** Task requirements **
The lines from the first line of the entries through the line containing "- Allow runtime" are to be repeated exactly, with both of those lines included.

** Given data **
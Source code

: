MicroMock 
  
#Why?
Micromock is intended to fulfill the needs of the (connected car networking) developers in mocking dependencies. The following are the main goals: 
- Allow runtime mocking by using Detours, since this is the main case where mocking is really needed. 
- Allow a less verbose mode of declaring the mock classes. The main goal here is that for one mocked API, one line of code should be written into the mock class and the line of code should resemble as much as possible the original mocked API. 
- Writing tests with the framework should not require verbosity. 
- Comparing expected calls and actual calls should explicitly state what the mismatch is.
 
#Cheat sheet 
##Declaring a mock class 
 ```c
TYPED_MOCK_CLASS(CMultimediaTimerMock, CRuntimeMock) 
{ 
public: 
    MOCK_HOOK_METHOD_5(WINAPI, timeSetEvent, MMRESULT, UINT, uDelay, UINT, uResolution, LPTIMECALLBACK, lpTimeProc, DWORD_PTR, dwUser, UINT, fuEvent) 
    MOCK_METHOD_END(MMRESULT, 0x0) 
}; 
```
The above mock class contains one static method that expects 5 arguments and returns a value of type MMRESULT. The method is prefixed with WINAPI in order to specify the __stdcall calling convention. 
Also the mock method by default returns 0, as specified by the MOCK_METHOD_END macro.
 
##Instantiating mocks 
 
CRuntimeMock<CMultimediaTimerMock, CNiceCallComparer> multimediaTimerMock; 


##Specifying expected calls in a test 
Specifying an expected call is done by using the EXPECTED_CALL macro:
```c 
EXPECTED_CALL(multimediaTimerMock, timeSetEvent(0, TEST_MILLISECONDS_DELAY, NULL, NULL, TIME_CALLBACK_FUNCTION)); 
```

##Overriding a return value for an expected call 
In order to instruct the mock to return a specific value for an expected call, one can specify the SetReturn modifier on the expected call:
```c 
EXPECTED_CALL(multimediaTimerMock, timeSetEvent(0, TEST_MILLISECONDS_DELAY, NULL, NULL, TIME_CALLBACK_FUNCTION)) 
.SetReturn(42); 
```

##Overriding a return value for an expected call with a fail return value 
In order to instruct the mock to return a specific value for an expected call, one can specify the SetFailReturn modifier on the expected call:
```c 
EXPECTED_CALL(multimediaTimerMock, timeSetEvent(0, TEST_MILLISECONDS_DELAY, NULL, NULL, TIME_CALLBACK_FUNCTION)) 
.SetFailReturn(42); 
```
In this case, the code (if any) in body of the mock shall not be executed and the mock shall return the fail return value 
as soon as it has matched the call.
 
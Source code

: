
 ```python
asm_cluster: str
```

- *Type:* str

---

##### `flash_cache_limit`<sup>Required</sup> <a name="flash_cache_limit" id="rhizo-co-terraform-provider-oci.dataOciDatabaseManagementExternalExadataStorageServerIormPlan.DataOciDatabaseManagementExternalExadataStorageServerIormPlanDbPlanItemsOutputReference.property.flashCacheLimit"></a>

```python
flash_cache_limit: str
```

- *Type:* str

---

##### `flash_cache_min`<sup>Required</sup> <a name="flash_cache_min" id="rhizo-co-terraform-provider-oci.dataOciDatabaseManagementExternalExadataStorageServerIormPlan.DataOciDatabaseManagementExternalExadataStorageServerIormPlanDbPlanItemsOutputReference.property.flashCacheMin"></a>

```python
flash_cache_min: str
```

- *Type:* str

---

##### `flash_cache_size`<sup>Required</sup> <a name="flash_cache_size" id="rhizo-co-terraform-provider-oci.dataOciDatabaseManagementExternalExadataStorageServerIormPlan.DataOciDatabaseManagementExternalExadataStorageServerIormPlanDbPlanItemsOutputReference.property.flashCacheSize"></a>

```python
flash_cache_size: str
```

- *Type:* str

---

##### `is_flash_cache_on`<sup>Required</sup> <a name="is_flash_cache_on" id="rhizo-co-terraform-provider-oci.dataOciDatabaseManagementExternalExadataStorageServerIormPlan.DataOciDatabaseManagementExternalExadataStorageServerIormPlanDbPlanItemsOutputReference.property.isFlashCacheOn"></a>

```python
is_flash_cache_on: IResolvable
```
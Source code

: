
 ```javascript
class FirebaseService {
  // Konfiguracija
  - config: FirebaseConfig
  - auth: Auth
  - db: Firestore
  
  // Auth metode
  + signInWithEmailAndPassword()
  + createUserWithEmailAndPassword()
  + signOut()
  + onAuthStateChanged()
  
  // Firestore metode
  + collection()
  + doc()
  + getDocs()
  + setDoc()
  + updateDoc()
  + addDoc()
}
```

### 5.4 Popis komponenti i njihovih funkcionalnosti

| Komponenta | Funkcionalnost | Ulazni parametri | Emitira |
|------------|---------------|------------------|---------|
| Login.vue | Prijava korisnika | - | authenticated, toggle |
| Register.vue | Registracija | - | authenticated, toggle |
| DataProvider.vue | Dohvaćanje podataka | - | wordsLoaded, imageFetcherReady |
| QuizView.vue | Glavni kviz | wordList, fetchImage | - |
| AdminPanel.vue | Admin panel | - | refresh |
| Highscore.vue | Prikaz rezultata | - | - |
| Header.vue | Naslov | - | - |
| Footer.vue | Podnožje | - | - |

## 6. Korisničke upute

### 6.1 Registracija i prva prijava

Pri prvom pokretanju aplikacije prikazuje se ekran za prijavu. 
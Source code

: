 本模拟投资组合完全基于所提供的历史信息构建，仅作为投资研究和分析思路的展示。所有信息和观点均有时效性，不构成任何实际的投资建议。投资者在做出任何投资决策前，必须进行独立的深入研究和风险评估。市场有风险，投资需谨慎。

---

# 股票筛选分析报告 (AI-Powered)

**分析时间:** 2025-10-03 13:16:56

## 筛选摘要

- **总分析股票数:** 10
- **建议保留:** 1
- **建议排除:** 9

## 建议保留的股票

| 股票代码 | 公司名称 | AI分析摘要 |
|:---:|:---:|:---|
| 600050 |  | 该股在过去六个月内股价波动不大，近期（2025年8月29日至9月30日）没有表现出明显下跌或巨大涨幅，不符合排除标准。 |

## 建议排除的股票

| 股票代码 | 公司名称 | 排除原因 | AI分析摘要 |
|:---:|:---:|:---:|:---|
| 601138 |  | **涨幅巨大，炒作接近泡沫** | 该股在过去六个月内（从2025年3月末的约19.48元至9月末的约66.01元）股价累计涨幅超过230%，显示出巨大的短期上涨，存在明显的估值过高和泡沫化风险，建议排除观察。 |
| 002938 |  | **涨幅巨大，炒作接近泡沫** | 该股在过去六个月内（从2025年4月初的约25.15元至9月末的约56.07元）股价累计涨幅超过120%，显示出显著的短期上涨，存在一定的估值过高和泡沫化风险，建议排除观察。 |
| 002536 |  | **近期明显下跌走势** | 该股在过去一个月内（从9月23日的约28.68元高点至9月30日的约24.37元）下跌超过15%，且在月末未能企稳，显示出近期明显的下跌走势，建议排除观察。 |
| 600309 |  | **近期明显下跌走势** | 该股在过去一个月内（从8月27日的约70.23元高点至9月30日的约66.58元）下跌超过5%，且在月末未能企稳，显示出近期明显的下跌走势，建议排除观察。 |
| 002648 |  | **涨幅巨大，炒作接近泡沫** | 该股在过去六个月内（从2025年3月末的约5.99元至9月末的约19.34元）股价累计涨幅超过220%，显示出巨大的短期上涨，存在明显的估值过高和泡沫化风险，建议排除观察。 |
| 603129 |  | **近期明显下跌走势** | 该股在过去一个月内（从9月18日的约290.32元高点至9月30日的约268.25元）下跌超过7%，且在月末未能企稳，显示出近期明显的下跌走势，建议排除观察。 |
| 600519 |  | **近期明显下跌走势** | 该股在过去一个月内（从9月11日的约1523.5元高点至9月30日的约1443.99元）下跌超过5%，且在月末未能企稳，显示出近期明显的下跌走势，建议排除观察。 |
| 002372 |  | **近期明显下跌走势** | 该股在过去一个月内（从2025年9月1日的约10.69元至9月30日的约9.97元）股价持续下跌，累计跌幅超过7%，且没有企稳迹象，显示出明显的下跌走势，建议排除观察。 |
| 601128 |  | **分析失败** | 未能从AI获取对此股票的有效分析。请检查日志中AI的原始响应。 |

** Written response **
Source code

:MicroMock 
  
#Why?
Micromock is intended to fulfill the needs of the (connected car networking) developers in mocking dependencies. The following are the main goals: 
- Allow runtime mocking by using Detours, since this is the main case where mocking is really needed. 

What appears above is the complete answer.